Our management is responsible for establishing and maintaining an adequate system of internal control over financial reporting, as such term is defined in Exchange Act Rules 13a-15(f) and 15d-15(f). Our internal control system was designed to provide reasonable assurance regarding the reliability of financial reporting and the preparation of financial statements for external purposes, in accordance with generally accepted accounting principles.
Management's Annual Report on Internal Control over Financial Reporting
Our management, including our Chief Executive Officer and Chief Financial Officer, has conducted an evaluation of the effectiveness of our internal control over financial reporting as of June 30, 2012 based on the framework in Internal Control - Integrated Framework issued by the Committee of Sponsoring Organizations of the Treadway Commission. Based on that evaluation, management concluded that our internal control over financial reporting was effective as of June 30, 2012.
Because of its inherent limitations, internal control over financial reporting may not prevent or detect misstatements. Also, projections of any evaluation of effectiveness to future periods are subject to the risk that controls may become inadequate because of changes in conditions, or that the degree of compliance with the policies and procedures may deteriorate.
Deloitte & Touche LLP, our independent registered public accounting firm, has issued an attestation report on our internal control over financial reporting. That report immediately follows:
30
REPORT OF INDEPENDENT REGISTERED PUBLIC ACCOUNTING FIRM
To the Board of Directors and Shareholders of Delta Natural Gas Company, Inc.:
We have audited the internal control over financial reporting of Delta Natural Gas Company, Inc. and subsidiaries (the "Company") as of June 30, 2012, based on criteria established in Internal Control - Integrated Framework issued by the Committee of Sponsoring Organizations of the Treadway Commission. The Company's management is responsible for maintaining effective internal control over financial reporting and for its assessment of the effectiveness of internal control over financial reporting, included in the accompanying Management's Annual Report on Internal Control over Financial Reporting. Our responsibility is to express an opinion on the Company's internal control over financial reporting based on our audit.
We conducted our audit in accordance with the standards of the Public Company Accounting Oversight Board (United States). Those standards require that we plan and perform the audit to obtain reasonable assurance about whether effective internal control over financial reporting was maintained in all material respects. Our audit included obtaining an understanding of internal control over financial reporting, assessing the risk that a material weakness exists, testing and evaluating the design and operating effectiveness of internal control based on the assessed risk, and performing such other procedures as we considered necessary in the circumstances. We believe that our audit provides a reasonable basis for our opinion.
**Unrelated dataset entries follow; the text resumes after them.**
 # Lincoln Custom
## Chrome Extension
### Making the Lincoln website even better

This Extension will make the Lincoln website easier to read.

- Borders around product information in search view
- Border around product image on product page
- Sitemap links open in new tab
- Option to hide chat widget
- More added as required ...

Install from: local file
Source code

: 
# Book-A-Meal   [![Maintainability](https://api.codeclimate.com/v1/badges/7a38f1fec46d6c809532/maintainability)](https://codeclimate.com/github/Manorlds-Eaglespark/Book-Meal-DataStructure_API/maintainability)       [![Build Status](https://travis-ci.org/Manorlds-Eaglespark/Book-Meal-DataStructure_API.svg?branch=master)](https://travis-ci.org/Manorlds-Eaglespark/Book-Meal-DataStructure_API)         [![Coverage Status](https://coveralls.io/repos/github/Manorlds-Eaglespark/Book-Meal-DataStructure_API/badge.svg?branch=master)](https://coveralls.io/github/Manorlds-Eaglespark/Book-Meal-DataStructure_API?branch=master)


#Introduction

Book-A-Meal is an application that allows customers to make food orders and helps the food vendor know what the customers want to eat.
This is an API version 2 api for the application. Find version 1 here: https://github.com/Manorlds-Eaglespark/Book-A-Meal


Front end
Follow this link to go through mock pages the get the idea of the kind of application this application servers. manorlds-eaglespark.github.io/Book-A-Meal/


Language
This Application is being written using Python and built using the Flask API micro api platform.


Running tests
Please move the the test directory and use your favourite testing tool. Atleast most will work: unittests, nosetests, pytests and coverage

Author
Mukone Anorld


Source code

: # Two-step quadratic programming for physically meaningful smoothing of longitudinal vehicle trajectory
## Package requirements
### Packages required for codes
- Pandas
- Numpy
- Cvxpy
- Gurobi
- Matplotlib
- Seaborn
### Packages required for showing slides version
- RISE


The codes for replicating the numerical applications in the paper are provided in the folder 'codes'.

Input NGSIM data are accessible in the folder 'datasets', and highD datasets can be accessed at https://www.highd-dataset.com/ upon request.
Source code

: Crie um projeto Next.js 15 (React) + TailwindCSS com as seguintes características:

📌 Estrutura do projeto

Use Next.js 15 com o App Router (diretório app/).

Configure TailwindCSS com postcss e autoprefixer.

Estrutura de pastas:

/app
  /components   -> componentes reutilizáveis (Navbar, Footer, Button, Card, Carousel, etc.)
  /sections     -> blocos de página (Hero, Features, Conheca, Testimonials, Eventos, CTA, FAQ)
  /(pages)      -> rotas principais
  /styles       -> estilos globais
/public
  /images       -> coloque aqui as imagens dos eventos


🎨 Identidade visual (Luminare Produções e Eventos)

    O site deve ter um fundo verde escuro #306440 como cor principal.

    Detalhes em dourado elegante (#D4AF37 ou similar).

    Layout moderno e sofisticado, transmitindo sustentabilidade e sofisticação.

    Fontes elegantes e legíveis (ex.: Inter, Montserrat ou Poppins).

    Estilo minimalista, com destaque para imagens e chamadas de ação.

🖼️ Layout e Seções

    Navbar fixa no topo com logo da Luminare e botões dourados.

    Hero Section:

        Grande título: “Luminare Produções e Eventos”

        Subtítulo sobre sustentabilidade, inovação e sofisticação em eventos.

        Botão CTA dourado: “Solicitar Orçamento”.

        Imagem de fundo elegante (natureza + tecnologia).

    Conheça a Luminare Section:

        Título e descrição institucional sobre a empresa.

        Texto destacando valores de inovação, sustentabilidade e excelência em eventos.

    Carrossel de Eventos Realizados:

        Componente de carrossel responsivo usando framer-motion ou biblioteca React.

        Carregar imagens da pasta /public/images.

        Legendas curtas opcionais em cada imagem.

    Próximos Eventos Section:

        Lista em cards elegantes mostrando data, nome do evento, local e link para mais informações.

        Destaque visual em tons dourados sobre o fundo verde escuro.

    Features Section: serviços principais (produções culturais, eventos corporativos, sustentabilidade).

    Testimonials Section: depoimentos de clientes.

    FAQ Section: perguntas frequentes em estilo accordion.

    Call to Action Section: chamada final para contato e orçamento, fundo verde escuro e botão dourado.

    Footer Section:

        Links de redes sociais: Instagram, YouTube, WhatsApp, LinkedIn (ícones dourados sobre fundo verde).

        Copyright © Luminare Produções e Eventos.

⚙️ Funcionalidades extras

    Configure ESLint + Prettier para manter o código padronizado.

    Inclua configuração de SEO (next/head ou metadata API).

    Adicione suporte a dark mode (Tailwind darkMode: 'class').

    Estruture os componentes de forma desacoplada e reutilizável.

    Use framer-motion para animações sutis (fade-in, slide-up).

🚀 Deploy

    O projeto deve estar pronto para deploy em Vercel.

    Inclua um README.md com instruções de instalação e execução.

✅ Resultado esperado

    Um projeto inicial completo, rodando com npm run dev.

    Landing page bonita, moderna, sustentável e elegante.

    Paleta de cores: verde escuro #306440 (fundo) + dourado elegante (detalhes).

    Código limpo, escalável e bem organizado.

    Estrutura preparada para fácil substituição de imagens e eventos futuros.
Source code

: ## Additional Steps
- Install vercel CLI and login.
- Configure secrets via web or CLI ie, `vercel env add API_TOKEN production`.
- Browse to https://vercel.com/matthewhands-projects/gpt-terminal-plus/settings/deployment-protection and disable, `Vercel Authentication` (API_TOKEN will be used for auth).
A company's internal control over financial reporting is a process designed by, or under the supervision of, the company's principal executive and principal financial officers, or persons performing similar functions, and effected by the company's board of directors, management, and other personnel to provide reasonable assurance regarding the reliability of financial reporting and the preparation of financial statements for external purposes in accordance with generally accepted accounting principles. A company's internal control over financial reporting includes those policies and procedures that (1) pertain to the maintenance of records that, in reasonable detail, accurately and fairly reflect the transactions and dispositions of the assets of the company; (2) provide reasonable assurance that transactions are recorded as necessary to permit preparation of financial statements in accordance with generally accepted accounting principles, and that receipts and expenditures of the company are being made only in accordance with authorizations of management and directors of the company; and (3) provide reasonable assurance regarding prevention or timely detection of unauthorized acquisition, use, or disposition of the company's assets that could have a material effect on the financial statements.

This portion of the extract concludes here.